### Task instructions
Could you print each of the records below exactly?

### Information supplied
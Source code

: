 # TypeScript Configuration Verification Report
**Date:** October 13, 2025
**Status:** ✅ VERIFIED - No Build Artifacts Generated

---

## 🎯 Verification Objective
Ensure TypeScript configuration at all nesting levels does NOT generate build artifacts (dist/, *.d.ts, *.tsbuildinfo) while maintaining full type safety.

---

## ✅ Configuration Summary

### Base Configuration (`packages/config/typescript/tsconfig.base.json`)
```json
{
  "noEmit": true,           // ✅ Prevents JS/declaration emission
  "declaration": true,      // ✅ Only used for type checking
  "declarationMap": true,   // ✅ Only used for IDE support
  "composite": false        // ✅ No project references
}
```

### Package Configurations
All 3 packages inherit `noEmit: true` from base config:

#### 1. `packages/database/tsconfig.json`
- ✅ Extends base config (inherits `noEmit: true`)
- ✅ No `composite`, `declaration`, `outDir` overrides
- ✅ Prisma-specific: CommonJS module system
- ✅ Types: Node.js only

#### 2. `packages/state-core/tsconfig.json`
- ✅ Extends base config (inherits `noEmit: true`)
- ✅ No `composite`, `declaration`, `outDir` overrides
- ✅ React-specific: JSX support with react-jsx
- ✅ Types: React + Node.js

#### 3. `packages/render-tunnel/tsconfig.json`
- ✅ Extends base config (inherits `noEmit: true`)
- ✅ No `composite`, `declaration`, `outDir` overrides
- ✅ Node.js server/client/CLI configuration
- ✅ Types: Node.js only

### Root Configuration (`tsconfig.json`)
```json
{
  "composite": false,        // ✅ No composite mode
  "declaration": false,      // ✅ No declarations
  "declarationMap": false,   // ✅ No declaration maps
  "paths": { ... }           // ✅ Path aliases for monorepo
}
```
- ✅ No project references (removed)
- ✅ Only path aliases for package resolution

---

### Response to this task
Source code

: # TypeScript Configuration Verification Report
**Date:** October 13, 2025
**Status:** ✅ VERIFIED - No Build Artifacts Generated

---

## 🎯 Verification Objective
Ensure TypeScript configuration at all nesting levels does NOT generate build artifacts (dist/, *.d.ts, *.tsbuildinfo) while maintaining full type safety.

---

## ✅ Configuration Summary

### Base Configuration (`packages/config/typescript/tsconfig.base.json`)
```json
{
  "noEmit": true,           // ✅ Prevents JS/declaration emission
  "declaration": true,      // ✅ Only used for type checking
  "declarationMap": true,   // ✅ Only used for IDE support
  "composite": false        // ✅ No project references
}
```

### Package Configurations
All 3 packages inherit `noEmit: true` from base config:

#### 1. `packages/database/tsconfig.json`
- ✅ Extends base config (inherits `noEmit: true`)
- ✅ No `composite`, `declaration`, `outDir` overrides
- ✅ Prisma-specific: CommonJS module system
- ✅ Types: Node.js only

#### 2. `packages/state-core/tsconfig.json`
- ✅ Extends base config (inherits `noEmit: true`)
- ✅ No `composite`, `declaration`, `outDir` overrides
- ✅ React-specific: JSX support with react-jsx
- ✅ Types: React + Node.js

#### 3. `packages/render-tunnel/tsconfig.json`
- ✅ Extends base config (inherits `noEmit: true`)
- ✅ No `composite`, `declaration`, `outDir` overrides
- ✅ Node.js server/client/CLI configuration
- ✅ Types: Node.js only

### Root Configuration (`tsconfig.json`)
```json
{
  "composite": false,        // ✅ No composite mode
  "declaration": false,      // ✅ No declarations
  "declarationMap": false,   // ✅ No declaration maps
  "paths": { ... }           // ✅ Path aliases for monorepo
}
```
- ✅ No project references (removed)
- ✅ Only path aliases for package resolution

---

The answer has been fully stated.